The message worked, he added, and intentional outages were avoided.

But weather remains the constant threat that prompts vigilance, Eskelsen said.

“We have some capability to utilize that seasonal diversity which makes our system a little more robust in terms of weather events,” Eskelsen said. “But we want to assure our customers that we are thinking about this all the time and are planning and thinking ahead and watching the weather. It is what we do over the course of every day.”

Masood Parvania, an electrical and computer engineering associate professor at the University of Utah, said Utah is in a much better position to bounce back quickly in the event of extreme weather events or other natural disasters.

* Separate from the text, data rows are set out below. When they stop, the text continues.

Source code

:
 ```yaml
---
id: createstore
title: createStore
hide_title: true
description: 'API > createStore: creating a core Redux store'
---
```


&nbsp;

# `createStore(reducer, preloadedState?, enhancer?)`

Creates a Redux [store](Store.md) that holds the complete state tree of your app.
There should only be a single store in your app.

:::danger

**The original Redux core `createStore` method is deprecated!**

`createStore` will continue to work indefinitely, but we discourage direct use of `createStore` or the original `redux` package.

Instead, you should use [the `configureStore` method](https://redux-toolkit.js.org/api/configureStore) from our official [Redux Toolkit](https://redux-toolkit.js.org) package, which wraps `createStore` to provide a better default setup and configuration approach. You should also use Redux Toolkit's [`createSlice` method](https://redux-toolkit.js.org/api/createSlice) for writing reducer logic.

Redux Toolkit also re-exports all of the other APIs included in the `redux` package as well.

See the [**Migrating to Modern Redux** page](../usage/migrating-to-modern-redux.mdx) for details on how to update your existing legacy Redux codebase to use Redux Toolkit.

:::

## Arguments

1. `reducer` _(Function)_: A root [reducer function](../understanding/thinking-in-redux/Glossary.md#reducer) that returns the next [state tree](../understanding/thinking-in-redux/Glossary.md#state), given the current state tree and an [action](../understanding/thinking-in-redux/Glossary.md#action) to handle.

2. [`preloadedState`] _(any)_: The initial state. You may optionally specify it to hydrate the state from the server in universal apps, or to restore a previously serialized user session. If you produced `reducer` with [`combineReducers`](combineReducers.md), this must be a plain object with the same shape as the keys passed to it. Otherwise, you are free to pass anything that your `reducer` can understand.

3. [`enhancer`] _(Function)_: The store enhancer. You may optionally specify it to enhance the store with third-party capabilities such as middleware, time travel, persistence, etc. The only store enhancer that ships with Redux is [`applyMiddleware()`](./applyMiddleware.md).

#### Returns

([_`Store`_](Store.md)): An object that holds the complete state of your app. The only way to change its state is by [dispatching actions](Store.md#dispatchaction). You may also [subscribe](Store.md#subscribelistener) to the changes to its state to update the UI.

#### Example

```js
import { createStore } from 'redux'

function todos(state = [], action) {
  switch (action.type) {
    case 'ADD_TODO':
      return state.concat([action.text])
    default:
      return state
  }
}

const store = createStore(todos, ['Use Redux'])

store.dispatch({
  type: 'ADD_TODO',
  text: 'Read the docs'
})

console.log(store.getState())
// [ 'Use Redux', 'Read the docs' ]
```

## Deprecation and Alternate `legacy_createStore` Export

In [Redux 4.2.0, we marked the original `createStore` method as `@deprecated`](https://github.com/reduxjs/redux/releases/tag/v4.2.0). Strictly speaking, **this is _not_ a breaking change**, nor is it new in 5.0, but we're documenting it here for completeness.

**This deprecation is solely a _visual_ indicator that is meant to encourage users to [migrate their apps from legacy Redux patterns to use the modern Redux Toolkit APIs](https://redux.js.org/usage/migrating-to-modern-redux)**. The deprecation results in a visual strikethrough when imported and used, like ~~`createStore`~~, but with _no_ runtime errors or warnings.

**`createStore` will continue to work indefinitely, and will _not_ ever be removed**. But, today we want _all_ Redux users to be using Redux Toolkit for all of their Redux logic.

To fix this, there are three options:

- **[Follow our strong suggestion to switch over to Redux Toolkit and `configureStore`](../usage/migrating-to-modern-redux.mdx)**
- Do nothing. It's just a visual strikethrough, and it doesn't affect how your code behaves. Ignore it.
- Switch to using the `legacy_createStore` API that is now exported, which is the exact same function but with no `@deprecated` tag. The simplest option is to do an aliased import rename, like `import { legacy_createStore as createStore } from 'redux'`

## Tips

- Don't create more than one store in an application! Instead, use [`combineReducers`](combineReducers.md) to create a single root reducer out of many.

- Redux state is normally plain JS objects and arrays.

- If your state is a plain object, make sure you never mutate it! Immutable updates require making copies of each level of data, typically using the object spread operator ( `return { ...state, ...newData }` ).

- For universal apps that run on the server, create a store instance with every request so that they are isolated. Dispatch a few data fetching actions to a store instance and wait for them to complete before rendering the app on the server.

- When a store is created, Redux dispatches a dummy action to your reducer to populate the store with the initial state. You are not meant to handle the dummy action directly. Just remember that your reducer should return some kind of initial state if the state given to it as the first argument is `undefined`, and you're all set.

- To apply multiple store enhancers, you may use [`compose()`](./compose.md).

Parvania is director of the university’s Utah Smart Energy Laboratory, which specializes in research and design work revolving around next generation grid reliability, distributed energy systems and shoring up grids against cyberattacks.

It has carried out research on multiple fronts that relate to microgrids and pricing flexibility in the context of energy storage,

“The situation in Utah is very much different than what they are experiencing in Texas because we have been working to be prepared against these storms,” he said. “Days ago when we had some record snowfall with the winter storm, not so much happened in the state.”

He pointed to resiliency in Utah for all manner of events, pointing to last year’s 5.7 magnitude earthquake that struck Magna and rattled the entire Wasatch Front.

While it did result in power outages, Parvania said power was restored relatively quickly.

“It is all about being prepared for this kind of event (like in Texas) and I believe we are very prepared for that.”